Supplied records:
^^^^^^^^

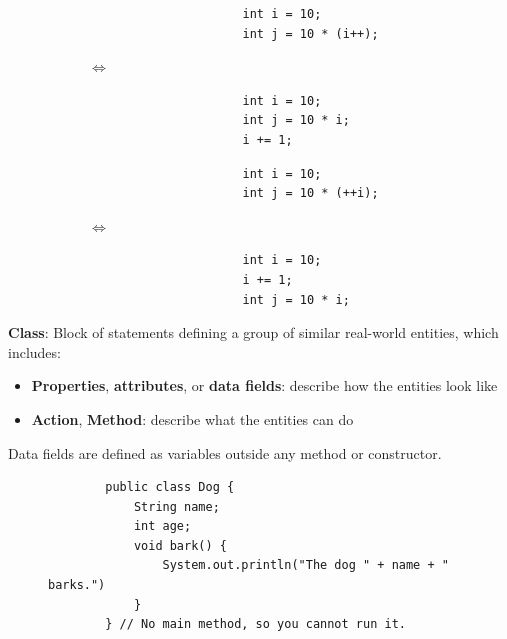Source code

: \documentclass{article}
\begin{document}
\begin{figure}[h]
	\centering
	\begin{subfigure}[h]{\textwidth}
		\centering
		\begin{subfigure}[h]{.3\textwidth}
			\centering
			\begin{verbatim}
				int i = 10;
				int j = 10 * (i++);
			\end{verbatim}
		\end{subfigure}
		$\Longleftrightarrow$
		\begin{subfigure}[h]{.3\textwidth}
			\centering
			\begin{verbatim}
				int i = 10;
				int j = 10 * i;
				i += 1;
			\end{verbatim}
		\end{subfigure}
	\end{subfigure}
	\begin{subfigure}[h]{\textwidth}
		\centering
		\begin{subfigure}[h]{.3\textwidth}
			\centering
			\begin{verbatim}
				int i = 10;
				int j = 10 * (++i);
			\end{verbatim}
		\end{subfigure}
		$\Longleftrightarrow$
		\begin{subfigure}[h]{.3\textwidth}
			\centering
			\begin{verbatim}
				int i = 10;
				i += 1;
				int j = 10 * i;
			\end{verbatim}
		\end{subfigure}
	\end{subfigure}
\end{figure}

\textbf{Class}: Block of statements defining a group of similar real-world entities, which includes:
\begin{itemize}
	\item \textbf{Properties}, \textbf{attributes}, or \textbf{data fields}: describe how the entities look like
	\item \textbf{Action}, \textbf{Method}: describe what the entities can do
\end{itemize}
Data fields are defined as variables outside any method or constructor.

\begin{figure}[h]
	\centering
	\begin{verbatim}
		public class Dog {
		    String name;
		    int age;
		    void bark() {
		        System.out.println("The dog " + name + " barks.")
		    }
		} // No main method, so you cannot run it.
	\end{verbatim}
\end{figure}
\end{document}
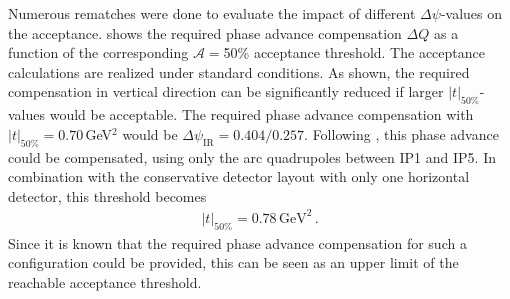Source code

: Numerous rematches were done to evaluate the impact of different $\Delta \psi$-values on the acceptance.  shows the required phase advance compensation $\Delta Q$ as a function of the corresponding $\mathcal{A}=$50\% acceptance threshold. The acceptance calculations are realized under standard conditions. 
As shown, the required compensation in vertical direction can be significantly reduced if larger $|t|_{50\%}$-values would be acceptable. The required phase advance compensation with $|t|_{50\%}=0.70\,$GeV$^2$ would be $\Delta \psi_{\text{IR}} = 0.404/0.257$. Following , this phase advance could be compensated, using only the arc quadrupoles between IP1 and IP5. In combination with the conservative detector layout with only one horizontal detector, this threshold becomes
\begin{align}
|t|_{50\%}=0.78\,\text{GeV}^2\,.
\end{align}
Since it is known that the required phase advance compensation for such a configuration could be provided, this can be seen as an upper limit of the reachable acceptance threshold.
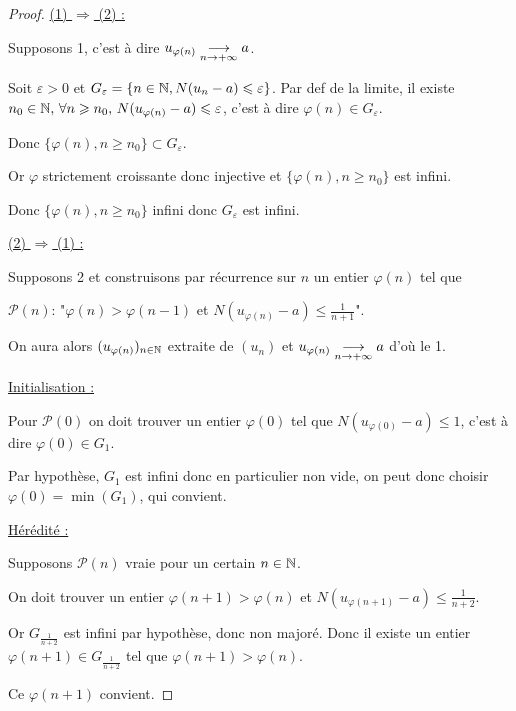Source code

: \begin{proof}
    \qquad \uline{(1) $\Rightarrow$ (2) :}

    \avspace Supposons 1, c'est à dire $u_{\varphi(n)} \limit{n}{+\infty} a$.

    Soit $\varepsilon > 0$ et $G_\varepsilon = \{n \in \N, N(u_n - a) \leqslant \varepsilon\}$.
    Par def de la limite, il existe $n_0 \in \N, \, \forall n \geqslant n_0, \, N(u_{\varphi(n)} - a) \leqslant \varepsilon$, 
    c'est à dire $\varphi(n) \in G_\varepsilon$.

    Donc $\{\varphi(n), n \geqslant n_0\} \subset G_\varepsilon$.

    Or $\varphi$ strictement croissante donc injective et $\{\varphi(n), n \geqslant n_0\}$ est infini.
    
    Donc $\{\varphi(n), n \geqslant n_0\}$ infini donc $G_\varepsilon$ est infini.

    \avspace \qquad \uline{(2) $\Rightarrow$ (1) :}

    \svspace Supposons 2 et construisons par récurrence sur $n$ un entier $\varphi(n)$ tel que

    $\mathscr P(n)$: "$\varphi(n) > \varphi(n - 1)$ et $N(u_{\varphi(n)} - a) \leqslant \frac 1 {n + 1}$".

    On aura alors $(u_{\varphi(n)})_{n \in \N}$ extraite de $(u_n)$ et $u_{\varphi(n)} \limit{n}{+\infty} a$
    d'où le 1. 

    \quad \uline{Initialisation :}

    \svspace Pour $\mathscr P(0)$ on doit trouver un entier $\varphi(0)$ tel que
    $N(u_{\varphi(0)} - a) \leqslant 1$, c'est à dire $\varphi(0) \in G_1$.

    Par hypothèse, $G_1$ est infini donc en particulier non vide, on peut donc 
    choisir $\varphi(0)  = \min(G_1)$, qui convient. 

    \quad \uline{Hérédité :}

    \svspace Supposons $\mathscr P(n)$ vraie pour un certain $n \in \N$.

    On doit trouver un entier $\varphi(n+1) > \varphi(n)$ et 
    $N(u_{\varphi(n + 1)} - a) \leqslant \frac 1 {n + 2}$. 

    Or $G_{\frac 1 {n + 2}}$ est infini par hypothèse, donc non majoré. Donc il existe
    un entier $\varphi(n + 1) \in G_{\frac 1 {n + 2}}$ tel que $\varphi(n + 1) > \varphi(n)$.

    Ce $\varphi(n + 1)$ convient.
\end{proof}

^^^^^^^^

Your answer should be one number: how many lines of the listing include the word "uline".

4